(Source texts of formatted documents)
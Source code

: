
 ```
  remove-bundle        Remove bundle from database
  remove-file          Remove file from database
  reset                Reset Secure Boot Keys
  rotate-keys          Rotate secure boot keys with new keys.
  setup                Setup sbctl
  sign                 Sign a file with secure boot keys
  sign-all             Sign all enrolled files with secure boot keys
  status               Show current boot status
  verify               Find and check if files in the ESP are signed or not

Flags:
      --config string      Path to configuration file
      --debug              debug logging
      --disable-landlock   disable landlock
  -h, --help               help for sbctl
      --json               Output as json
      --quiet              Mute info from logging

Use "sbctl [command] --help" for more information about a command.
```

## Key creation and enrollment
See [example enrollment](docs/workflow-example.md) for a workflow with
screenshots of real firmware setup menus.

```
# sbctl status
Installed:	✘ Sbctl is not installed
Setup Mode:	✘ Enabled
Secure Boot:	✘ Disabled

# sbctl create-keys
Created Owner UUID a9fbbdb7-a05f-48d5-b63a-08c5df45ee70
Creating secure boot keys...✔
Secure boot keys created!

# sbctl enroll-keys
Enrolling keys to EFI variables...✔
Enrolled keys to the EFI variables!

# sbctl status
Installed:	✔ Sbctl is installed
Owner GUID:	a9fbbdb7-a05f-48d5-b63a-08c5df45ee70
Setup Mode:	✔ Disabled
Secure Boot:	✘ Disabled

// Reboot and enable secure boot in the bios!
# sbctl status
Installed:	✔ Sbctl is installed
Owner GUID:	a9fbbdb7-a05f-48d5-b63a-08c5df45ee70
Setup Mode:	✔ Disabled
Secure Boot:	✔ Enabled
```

• [Task statement] Show a copy of each line from the records above in which the string "enrollment" occurs.

• [Solution for this task]
## Key creation and enrollment
See [example enrollment](docs/workflow-example.md) for a workflow with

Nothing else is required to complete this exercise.